**PROBLEM DETAILS**
Write down the listing again exactly as it appears below, without its pictures.

**RECORD SET**
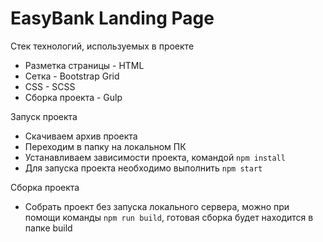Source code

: # EasyBank Landing Page

Стек технологий, используемых в проекте
- Разметка страницы - HTML
- Сетка - Bootstrap Grid
- CSS - SCSS
- Сборка проекта - Gulp

Запуск проекта
- Скачиваем архив проекта
- Переходим в папку на локальном ПК
- Устанавливаем зависимости проекта, командой `npm install`
- Для запуска проекта необходимо выполнить `npm start`

Сборка проекта
- Собрать проект без запуска локального сервера, можно при помощи команды `npm run build`, готовая сборка будет находится в папке build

**OUTPUT OF THE TASK**
Source code

: # EasyBank Landing Page

Стек технологий, используемых в проекте
- Разметка страницы - HTML
- Сетка - Bootstrap Grid
- CSS - SCSS
- Сборка проекта - Gulp

Запуск проекта
- Скачиваем архив проекта
- Переходим в папку на локальном ПК
- Устанавливаем зависимости проекта, командой `npm install`
- Для запуска проекта необходимо выполнить `npm start`

Сборка проекта
- Собрать проект без запуска локального сервера, можно при помощи команды `npm run build`, готовая сборка будет находится в папке build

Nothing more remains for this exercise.